What you are asked to do:
This task calls for copying each line below that contains "Date".

Given entries:

[Start of Attachment]

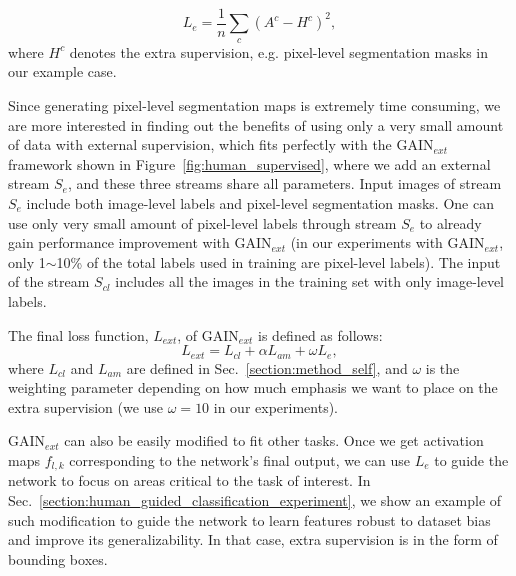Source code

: \documentclass[10pt,twocolumn,letterpaper]{article}
\begin{document}
\begin{equation}
\label{eq:human_guided_loss}
{L_e} = \frac{1}{n}\sum\limits_c {{{\left( {{A^c} - {H^c}} \right)}^2}},
\end{equation}
where ${H^c}$ denotes the extra supervision, e.g. pixel-level segmentation masks in our example case.


Since generating pixel-level segmentation maps is extremely time consuming, we are more interested in finding out the benefits of using only a very small amount of data with external supervision, which fits perfectly with the GAIN$_{ext}$ framework shown in Figure~\ref{fig:human_supervised}, where we add an external stream ${S_e}$, and these three streams share all parameters. Input images of stream ${S_e}$ include both image-level labels and pixel-level segmentation masks. One can use only very small amount of pixel-level labels through stream ${S_e}$ to already gain performance improvement with GAIN$_{ext}$ (in our experiments with GAIN$_{ext}$, only 1$\sim$10\% of the total labels used in training are pixel-level labels). The input of the stream $S_{cl}$ includes all the images in the training set with only image-level labels.


The final loss function, $L_{ext}$, of GAIN$_{ext}$ is defined as follows:
\begin{equation}
\label{eq:human_guidance_loss_final}
L_{ext} = L_{cl} + \alpha L_{am} + \omega L_e,
\end{equation}
where $L_{cl}$ and $L_{am}$ are defined in Sec.~\ref{section:method_self}, and $\omega$ is the weighting parameter depending on how much emphasis we want to place on the extra supervision (we use $\omega  = 10$ in our experiments).


GAIN$_{ext}$ can also be easily modified to fit other tasks. Once we get activation maps $f_{l,k}$ corresponding to the network's final output, we can use $L_e$ to guide the network to focus on areas critical to the task of interest. In Sec.~\ref{section:human_guided_classification_experiment}, we show an example of such modification to guide the network to learn features robust to dataset bias and improve its generalizability. In that case, extra supervision is in the form of bounding boxes. %
\end{document}
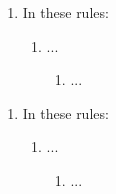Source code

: 
\begin{enumerate}
    \item In these rules:
    \begin{enumerate}
        \item ...
        \begin{enumerate}
            \item ...
        \end{enumerate}
    \end{enumerate}    
\end{enumerate}

\begin{enumerate}
    \item In these rules:
    \begin{enumerate}
        \item ...
        \begin{enumerate}
            \item ...
        \end{enumerate}
    \end{enumerate}    
\end{enumerate}

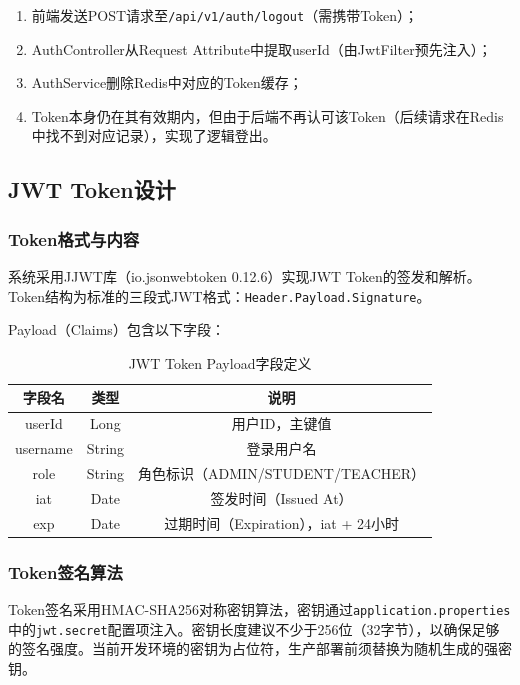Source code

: \documentclass{../../softeng}
\begin{document}
\begin{enumerate}
    \item 前端发送POST请求至\verb|/api/v1/auth/logout|（需携带Token）；
    \item AuthController从Request Attribute中提取userId（由JwtFilter预先注入）；
    \item AuthService删除Redis中对应的Token缓存；
    \item Token本身仍在其有效期内，但由于后端不再认可该Token（后续请求在Redis中找不到对应记录），实现了逻辑登出。
\end{enumerate}

\subsection{JWT Token设计}

\subsubsection{Token格式与内容}

系统采用JJWT库（io.jsonwebtoken 0.12.6）实现JWT Token的签发和解析。Token结构为标准的三段式JWT格式：\verb|Header.Payload.Signature|。

Payload（Claims）包含以下字段：

\begin{table}[htbp]
    \centering
    \caption{JWT Token Payload字段定义}
    \begin{tabular}{|c|c|c|}
        \hline
        \textbf{字段名} & \textbf{类型} & \textbf{说明} \\
        \hline
        userId & Long & 用户ID，主键值 \\
        \hline
        username & String & 登录用户名 \\
        \hline
        role & String & 角色标识（ADMIN/STUDENT/TEACHER） \\
        \hline
        iat & Date & 签发时间（Issued At） \\
        \hline
        exp & Date & 过期时间（Expiration），iat + 24小时 \\
        \hline
    \end{tabular}
\end{table}

\subsubsection{Token签名算法}

Token签名采用HMAC-SHA256对称密钥算法，密钥通过\verb|application.properties|中的\verb|jwt.secret|配置项注入。密钥长度建议不少于256位（32字节），以确保足够的签名强度。当前开发环境的密钥为占位符，生产部署前须替换为随机生成的强密钥。
\end{document}
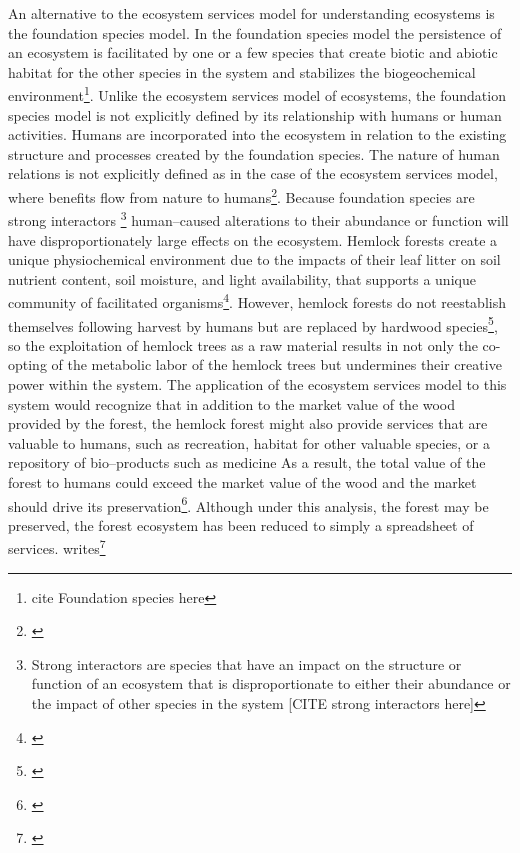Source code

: \documentclass{article}
\begin{document}
{An alternative to the ecosystem services model for understanding ecosystems is the foundation species model. In the foundation species model the persistence of an ecosystem is facilitated by one or a few species that create biotic and abiotic habitat for the other species in the system and stabilizes the biogeochemical environment\footnote{cite Foundation species here}. Unlike the ecosystem services model of ecosystems, the foundation species model is not explicitly defined by its relationship with humans or human activities. Humans are incorporated into the ecosystem in relation to the existing structure and processes created by the foundation species. The nature of human relations is not explicitly defined as in the case of the ecosystem services model, where benefits flow from nature to humans\footnote{\cite{costanza_value_1998}}. Because foundation species are strong interactors
\footnote{Strong interactors are species that have an impact on the structure or function of an ecosystem that is disproportionate to either their abundance or the impact of other species in the system [CITE strong interactors here]}
human--caused alterations to their abundance or function will have disproportionately large effects on the ecosystem. Hemlock forests create a unique physiochemical environment due to the impacts of their leaf litter on soil nutrient content, soil moisture, and light availability, that supports a unique community of facilitated organisms\footnote{\cite{ellison_2005}}. However, hemlock forests do not reestablish themselves following harvest by humans but are replaced by hardwood species\footnote{\cite{ellison_2005}}, so the exploitation of hemlock trees as a raw material results in not only the co-opting of the metabolic labor of the hemlock trees but undermines their creative power within the system. The application of the ecosystem services model to this system would recognize that in addition to the market value of the wood provided by the forest, the hemlock forest might also provide services that are valuable to humans, such as recreation, habitat for other valuable species, or a repository of bio--products such as medicine
As a result, the total value of the forest to humans could exceed the market value of the wood and the market should drive its preservation\footnote{\cite{costanza_value_1998}}. Although under this analysis, the forest may be preserved, the forest ecosystem has been reduced to simply a spreadsheet of services. \citeauthor{battistoni_bringing_2017} writes\footnote{\cite[p. 11]{battistoni_bringing_2017}}

}
\end{document}

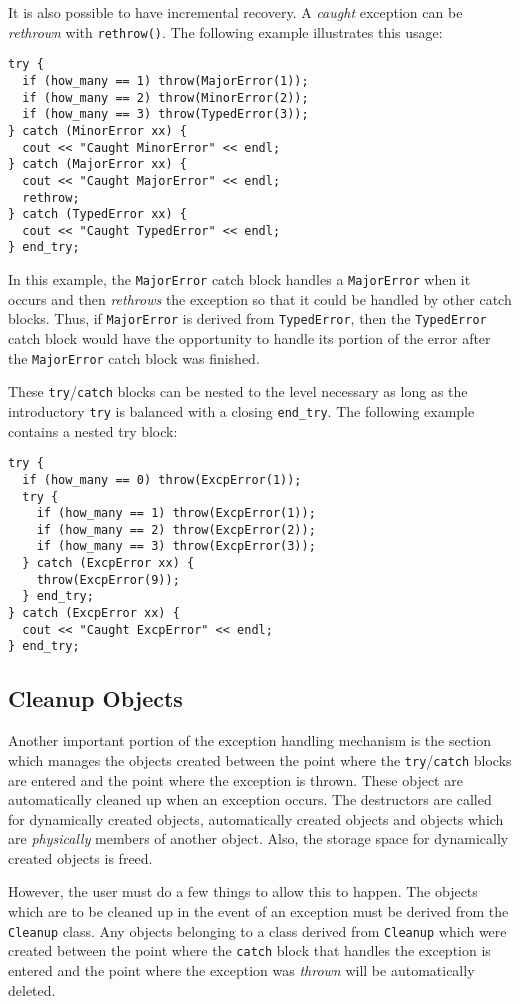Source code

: It is also possible to have incremental recovery. A {\em caught} exception
can be {\em rethrown} with {\tt rethrow()}. The following example 
illustrates this usage:
\begin{verbatim}
try {
  if (how_many == 1) throw(MajorError(1));
  if (how_many == 2) throw(MinorError(2));
  if (how_many == 3) throw(TypedError(3));
} catch (MinorError xx) {
  cout << "Caught MinorError" << endl;
} catch (MajorError xx) {
  cout << "Caught MajorError" << endl;
  rethrow;
} catch (TypedError xx) {
  cout << "Caught TypedError" << endl;
} end_try;
\end{verbatim}
\noindent
In this example, the {\tt MajorError} catch block handles a {\tt MajorError}
when it occurs and then {\em rethrows} the exception so that it could be
handled by other catch blocks. Thus, if {\tt MajorError} is derived from
{\tt TypedError}, then the {\tt TypedError} catch block would have the
opportunity to handle its portion of the error after the {\tt MajorError}
catch block was finished. 

These {\tt try}/{\tt catch} blocks can be nested to the level necessary as
long as the introductory {\tt try} is balanced with a closing {\tt end\_try}.
The following example contains a nested try block:
\begin{verbatim}
try {
  if (how_many == 0) throw(ExcpError(1));
  try {
    if (how_many == 1) throw(ExcpError(1));
    if (how_many == 2) throw(ExcpError(2));
    if (how_many == 3) throw(ExcpError(3));
  } catch (ExcpError xx) {
    throw(ExcpError(9));
  } end_try;
} catch (ExcpError xx) {
  cout << "Caught ExcpError" << endl;    
} end_try;
\end{verbatim}


\subsection{Cleanup Objects}

Another important portion of the exception handling mechanism is the section
which manages the objects created between the point where the
{\tt try}/{\tt catch} blocks are entered and the point where the exception
is thrown. These object are automatically cleaned up when an exception
occurs. The destructors are called for dynamically created objects, 
automatically created objects and objects which are {\em physically} members
of another object. Also, the storage space for dynamically created objects is 
freed. 

However, the user must do a few things to allow this to happen. The
objects which are to be cleaned up in the event of an exception must be
derived from the {\tt Cleanup} class. Any objects belonging to a 
class derived from {\tt Cleanup} which were created between the point 
where the {\tt catch} block that handles the exception is entered and the
point where the exception was {\em thrown} will be automatically deleted.

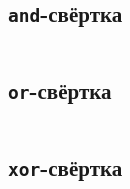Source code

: \subsection{\texttt{and}-свёртка}
\begin{lstlisting}

\end{lstlisting}
\subsection{\texttt{or}-свёртка}
\begin{lstlisting}

\end{lstlisting}
\subsection{\texttt{xor}-свёртка}
\begin{lstlisting}

\end{lstlisting}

[End of Attachment]

Answer space:
        iat & Date & 签发时间（Issued At） \\
        exp & Date & 过期时间（Expiration），iat + 24小时 \\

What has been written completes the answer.